### What you should do:
Only lines with the word "Agora" belong in the answer; copy them from the records below.
-*-*-
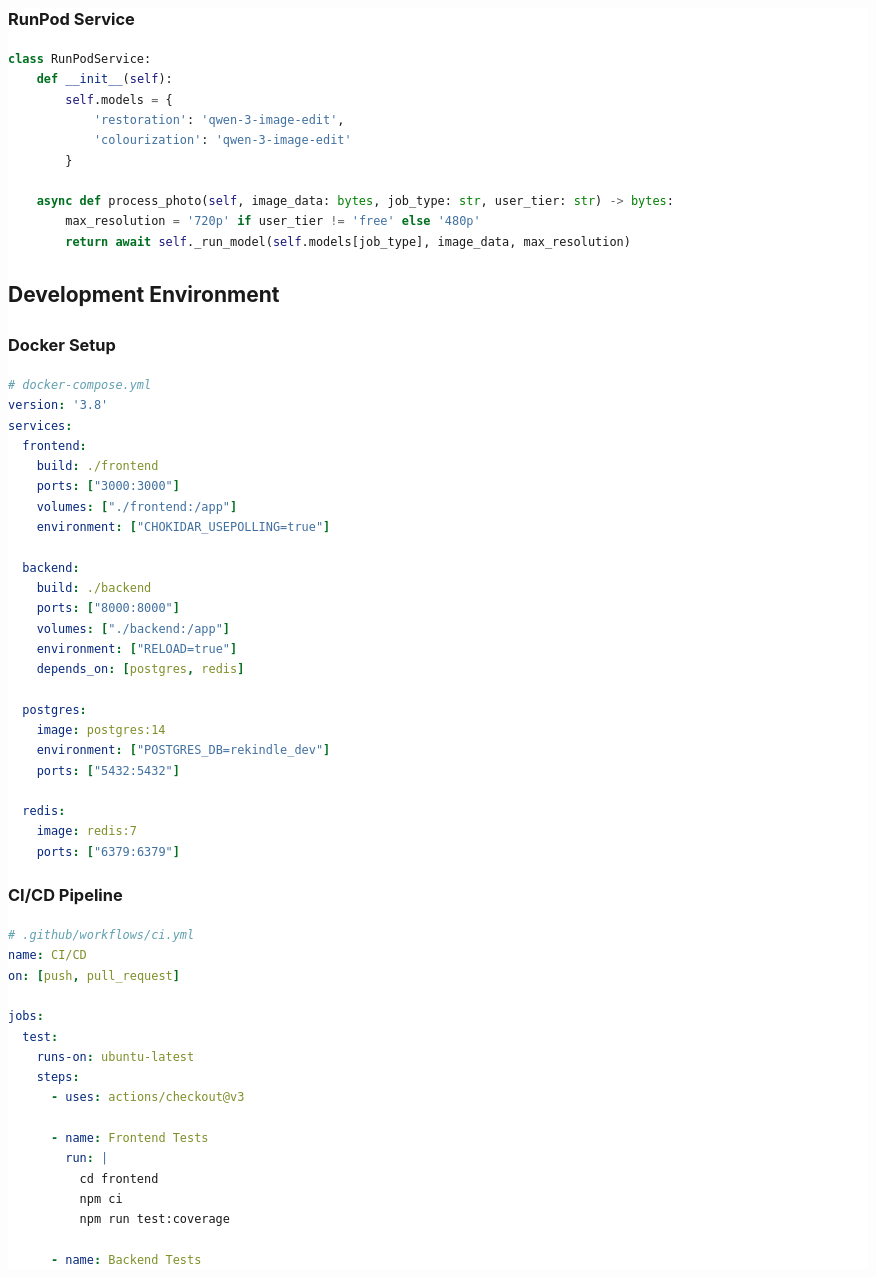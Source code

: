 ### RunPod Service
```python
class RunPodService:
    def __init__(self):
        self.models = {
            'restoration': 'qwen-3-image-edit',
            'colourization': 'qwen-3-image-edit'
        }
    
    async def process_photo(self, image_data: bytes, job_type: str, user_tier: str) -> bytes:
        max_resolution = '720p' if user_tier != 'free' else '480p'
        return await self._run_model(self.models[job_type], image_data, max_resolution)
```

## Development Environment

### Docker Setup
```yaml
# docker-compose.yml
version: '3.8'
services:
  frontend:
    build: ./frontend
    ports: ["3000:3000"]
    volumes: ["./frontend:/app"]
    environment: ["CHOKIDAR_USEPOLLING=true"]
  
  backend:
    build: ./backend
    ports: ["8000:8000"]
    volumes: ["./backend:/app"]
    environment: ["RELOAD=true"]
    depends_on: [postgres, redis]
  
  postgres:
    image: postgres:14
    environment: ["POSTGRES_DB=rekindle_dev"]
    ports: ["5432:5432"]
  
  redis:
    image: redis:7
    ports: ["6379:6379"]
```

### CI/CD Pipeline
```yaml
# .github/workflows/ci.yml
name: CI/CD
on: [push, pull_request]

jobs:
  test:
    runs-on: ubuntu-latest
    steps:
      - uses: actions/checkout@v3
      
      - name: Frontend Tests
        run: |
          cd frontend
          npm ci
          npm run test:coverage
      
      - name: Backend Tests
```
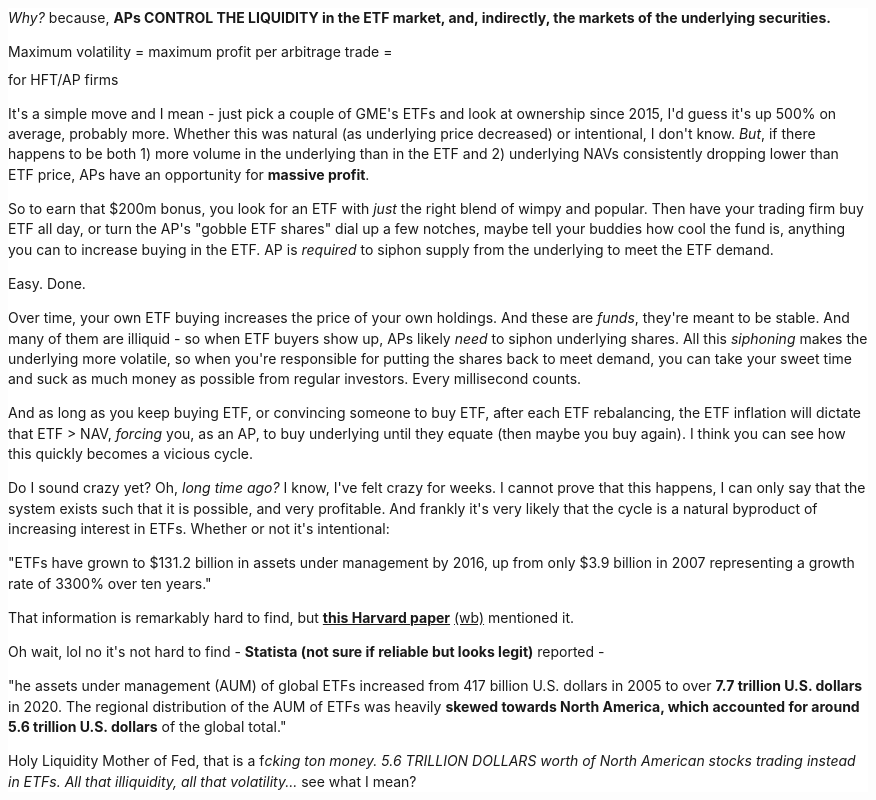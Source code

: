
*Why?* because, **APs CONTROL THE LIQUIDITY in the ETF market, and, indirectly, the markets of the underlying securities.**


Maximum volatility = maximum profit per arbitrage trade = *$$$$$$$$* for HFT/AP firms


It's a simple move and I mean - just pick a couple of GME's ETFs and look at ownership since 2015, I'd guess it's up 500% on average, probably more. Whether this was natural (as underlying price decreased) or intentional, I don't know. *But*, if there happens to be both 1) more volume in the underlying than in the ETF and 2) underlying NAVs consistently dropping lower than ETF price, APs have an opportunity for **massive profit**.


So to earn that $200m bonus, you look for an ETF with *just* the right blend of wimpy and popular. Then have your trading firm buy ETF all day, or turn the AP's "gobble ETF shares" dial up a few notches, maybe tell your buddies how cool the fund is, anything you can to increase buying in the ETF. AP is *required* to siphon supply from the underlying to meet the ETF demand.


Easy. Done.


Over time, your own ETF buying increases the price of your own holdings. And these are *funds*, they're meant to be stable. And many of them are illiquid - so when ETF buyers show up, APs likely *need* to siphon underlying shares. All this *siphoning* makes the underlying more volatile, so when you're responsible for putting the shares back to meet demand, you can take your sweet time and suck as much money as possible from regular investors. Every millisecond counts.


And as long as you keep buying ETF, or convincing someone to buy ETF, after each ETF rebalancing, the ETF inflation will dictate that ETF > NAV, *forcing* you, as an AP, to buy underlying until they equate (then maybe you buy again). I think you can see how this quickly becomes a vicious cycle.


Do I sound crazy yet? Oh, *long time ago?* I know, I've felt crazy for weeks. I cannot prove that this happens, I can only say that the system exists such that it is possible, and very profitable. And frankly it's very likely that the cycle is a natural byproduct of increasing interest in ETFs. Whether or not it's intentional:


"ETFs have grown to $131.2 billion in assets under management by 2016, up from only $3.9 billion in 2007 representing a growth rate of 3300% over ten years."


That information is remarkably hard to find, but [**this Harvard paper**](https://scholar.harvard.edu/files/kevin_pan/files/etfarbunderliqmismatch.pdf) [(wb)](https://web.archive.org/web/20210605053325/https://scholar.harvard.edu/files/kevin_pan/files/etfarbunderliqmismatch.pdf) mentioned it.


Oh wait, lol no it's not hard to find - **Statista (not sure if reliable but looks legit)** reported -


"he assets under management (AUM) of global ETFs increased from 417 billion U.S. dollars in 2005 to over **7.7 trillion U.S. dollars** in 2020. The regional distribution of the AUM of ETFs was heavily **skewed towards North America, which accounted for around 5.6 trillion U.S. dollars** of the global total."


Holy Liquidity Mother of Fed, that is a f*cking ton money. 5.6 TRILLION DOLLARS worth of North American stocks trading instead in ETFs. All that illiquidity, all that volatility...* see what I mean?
-*-*-
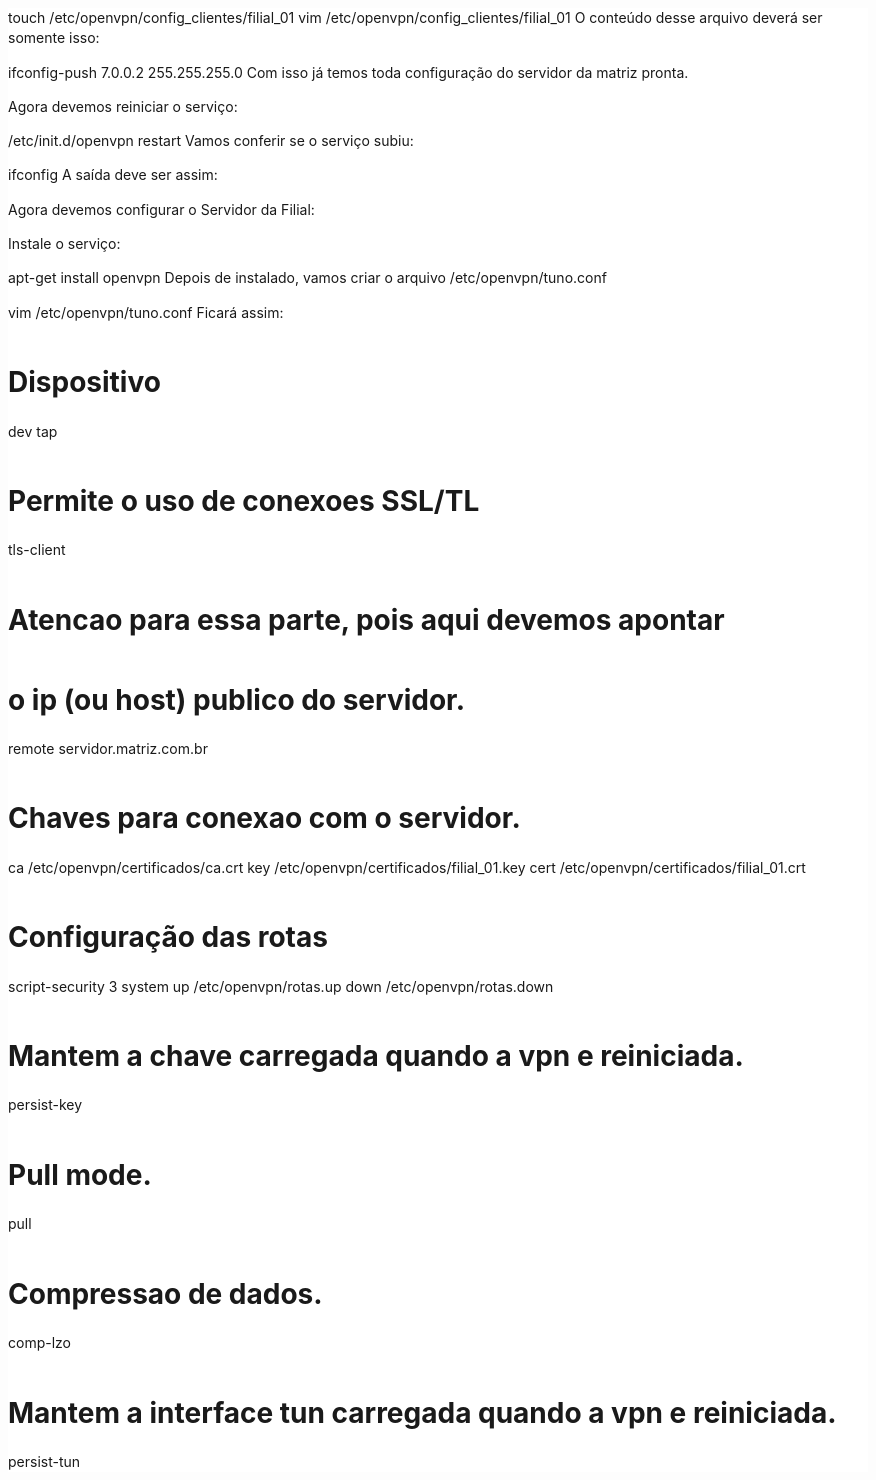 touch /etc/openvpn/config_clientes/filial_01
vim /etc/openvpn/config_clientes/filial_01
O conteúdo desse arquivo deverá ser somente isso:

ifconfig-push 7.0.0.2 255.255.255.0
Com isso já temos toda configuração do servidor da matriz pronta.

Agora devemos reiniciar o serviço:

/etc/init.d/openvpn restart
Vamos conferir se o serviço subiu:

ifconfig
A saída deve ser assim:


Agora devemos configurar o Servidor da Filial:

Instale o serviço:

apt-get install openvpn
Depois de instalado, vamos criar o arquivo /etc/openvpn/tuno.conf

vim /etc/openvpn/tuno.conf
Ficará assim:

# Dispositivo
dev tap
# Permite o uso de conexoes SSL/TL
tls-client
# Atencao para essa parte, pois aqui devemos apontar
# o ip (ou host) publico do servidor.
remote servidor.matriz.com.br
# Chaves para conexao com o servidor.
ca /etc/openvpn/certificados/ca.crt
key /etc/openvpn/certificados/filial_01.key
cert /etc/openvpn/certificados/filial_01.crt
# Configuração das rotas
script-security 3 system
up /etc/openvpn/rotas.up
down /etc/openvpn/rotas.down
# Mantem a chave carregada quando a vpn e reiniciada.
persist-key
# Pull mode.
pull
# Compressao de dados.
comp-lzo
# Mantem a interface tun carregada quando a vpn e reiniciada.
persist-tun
-*-*-
### Your solution:
Agora devemos reiniciar o serviço:
Agora devemos configurar o Servidor da Filial:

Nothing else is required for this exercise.